Details: Axios analyzed the financial statements of 31 prominent not-for-profit hospital systems for the first 3 months of 2019.
- This sample collectively generated $68.5 billion of revenue in the first quarter of this year. That’s $274 billion annualized, or more than one-fifth of all hospital spending.
- The combined operating margin was 5.1%, compared with 4.5% in the first quarter of 2018.
- The combined net margin (after factoring in investment income) was 16.4%, a large jump from 5.5% in 2018.
- These margins are on par with some pharmaceutical and medical device companies, and well above the margins for insurers and drug distributors.

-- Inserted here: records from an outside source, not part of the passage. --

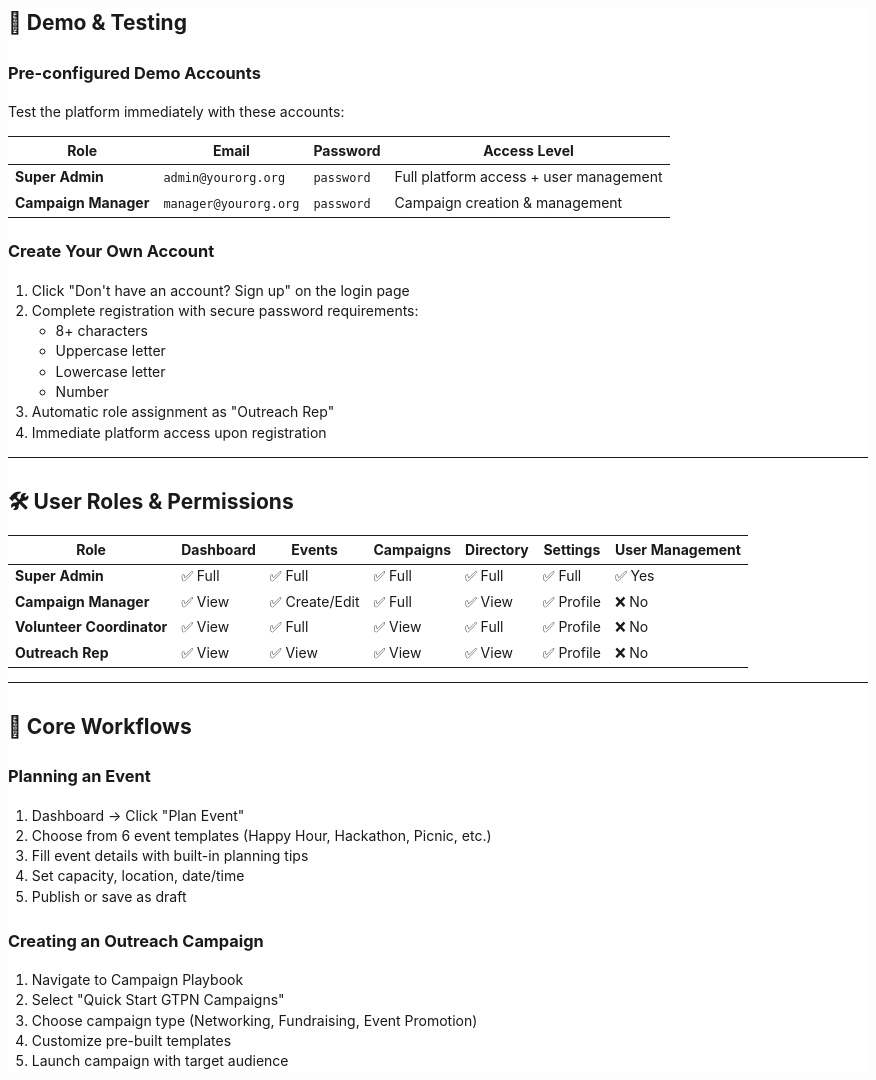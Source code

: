 
## 🧪 **Demo & Testing**

### **Pre-configured Demo Accounts**
Test the platform immediately with these accounts:

| Role | Email | Password | Access Level |
|------|-------|----------|--------------|
| **Super Admin** | `admin@yourorg.org` | `password` | Full platform access + user management |
| **Campaign Manager** | `manager@yourorg.org` | `password` | Campaign creation & management |

### **Create Your Own Account**
1. Click "Don't have an account? Sign up" on the login page
2. Complete registration with secure password requirements:
   - 8+ characters
   - Uppercase letter
   - Lowercase letter  
   - Number
3. Automatic role assignment as "Outreach Rep"
4. Immediate platform access upon registration

---

## 🛠 **User Roles & Permissions**

| Role | Dashboard | Events | Campaigns | Directory | Settings | User Management |
|------|-----------|--------|-----------|-----------|----------|-----------------|
| **Super Admin** | ✅ Full | ✅ Full | ✅ Full | ✅ Full | ✅ Full | ✅ Yes |
| **Campaign Manager** | ✅ View | ✅ Create/Edit | ✅ Full | ✅ View | ✅ Profile | ❌ No |
| **Volunteer Coordinator** | ✅ View | ✅ Full | ✅ View | ✅ Full | ✅ Profile | ❌ No |
| **Outreach Rep** | ✅ View | ✅ View | ✅ View | ✅ View | ✅ Profile | ❌ No |

---

## 📱 **Core Workflows**

### **Planning an Event**
1. Dashboard → Click "Plan Event"
2. Choose from 6 event templates (Happy Hour, Hackathon, Picnic, etc.)
3. Fill event details with built-in planning tips
4. Set capacity, location, date/time
5. Publish or save as draft

### **Creating an Outreach Campaign**
1. Navigate to Campaign Playbook
2. Select "Quick Start GTPN Campaigns"
3. Choose campaign type (Networking, Fundraising, Event Promotion)
4. Customize pre-built templates
5. Launch campaign with target audience

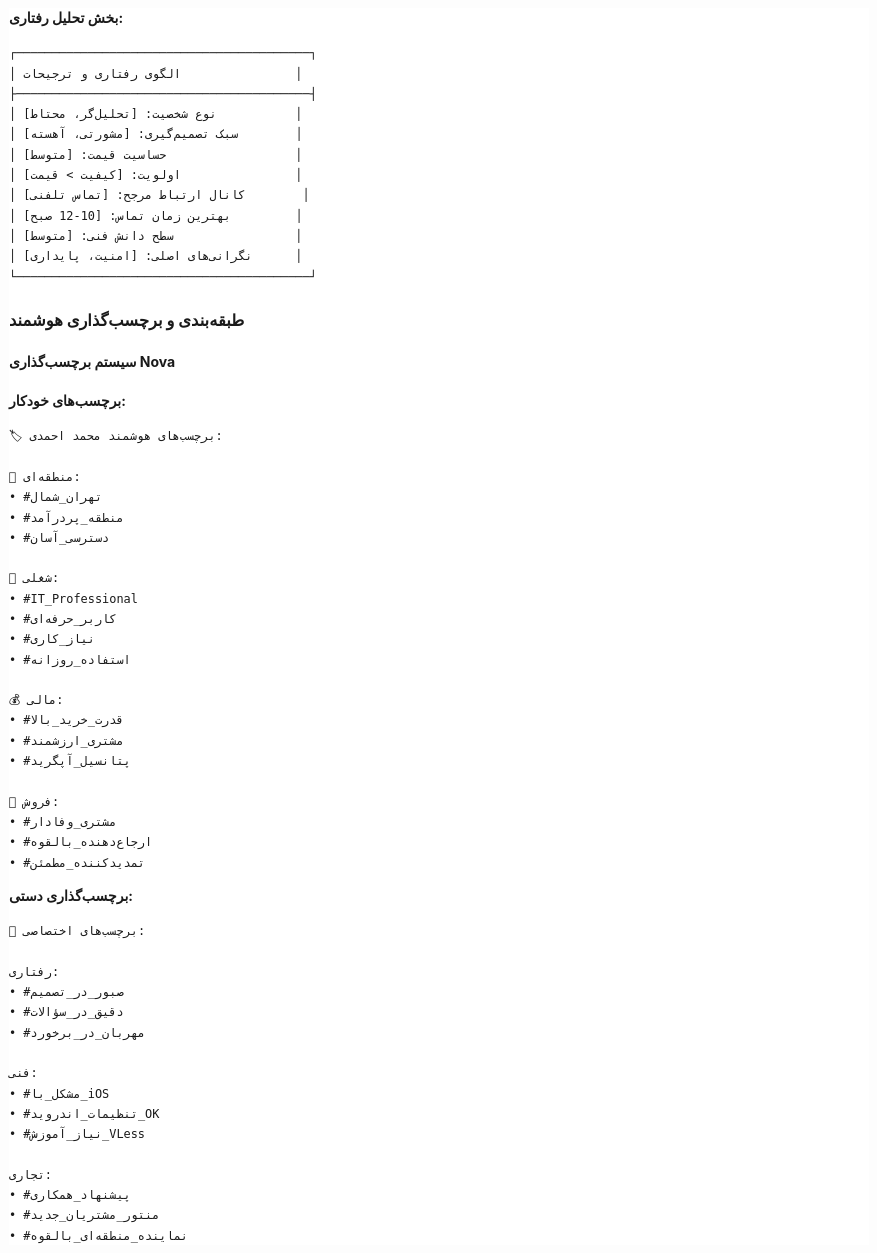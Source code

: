 **بخش تحلیل رفتاری:**
```
┌─────────────────────────────────────────┐
│ الگوی رفتاری و ترجیحات                │
├─────────────────────────────────────────┤
│ نوع شخصیت: [تحلیل‌گر، محتاط]           │
│ سبک تصمیم‌گیری: [مشورتی، آهسته]        │
│ حساسیت قیمت: [متوسط]                  │
│ اولویت: [کیفیت > قیمت]                │
│ کانال ارتباط مرجح: [تماس تلفنی]        │
│ بهترین زمان تماس: [10-12 صبح]         │
│ سطح دانش فنی: [متوسط]                 │
│ نگرانی‌های اصلی: [امنیت، پایداری]      │
└─────────────────────────────────────────┘
```

### طبقه‌بندی و برچسب‌گذاری هوشمند

#### سیستم برچسب‌گذاری Nova

**برچسب‌های خودکار:**
```
🏷️ برچسب‌های هوشمند محمد احمدی:

📍 منطقه‌ای:
• #تهران_شمال
• #منطقه_پردرآمد
• #دسترسی_آسان

💼 شغلی:
• #IT_Professional  
• #کاربر_حرفه‌ای
• #نیاز_کاری
• #استفاده_روزانه

💰 مالی:
• #قدرت_خرید_بالا
• #مشتری_ارزشمند
• #پتانسیل_آپگرید

🎯 فروش:
• #مشتری_وفادار
• #ارجاع‌دهنده_بالقوه
• #تمدیدکننده_مطمئن
```

**برچسب‌گذاری دستی:**
```
🔖 برچسب‌های اختصاصی:

رفتاری:
• #صبور_در_تصمیم
• #دقیق_در_سؤالات  
• #مهربان_در_برخورد

فنی:
• #مشکل_با_iOS
• #تنظیمات_اندروید_OK
• #نیاز_آموزش_VLess

تجاری:
• #پیشنهاد_همکاری
• #منتور_مشتریان_جدید
• #نماینده_منطقه‌ای_بالقوه
```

Between the lines: Hospitals are feasting on bigger investment returns, boosted by the stock market’s run, but they also are profiting more from commercial and public health insurer payments.
The intrigue: Not-for-profit hospitals don’t pay taxes and don’t have “shareholders” like publicly traded companies, so they are required to reinvest any surplus cash into their communities.
Case in point: Newly opened patient towers at Banner Health’s academic medical center campuses in Arizona cost $1 billion and “are expected to drive additional volume increases,” Banner said in a memo last week to bondholders. Banner declined an interview request.
- “It’s clear the hospital industry today continues to be driven by volume, which is where the big returns are,” said Paul Ginsburg, director of the USC-Brookings Schaeffer Initiative for Health Policy. “Value-based [payment] approaches conflict with that.”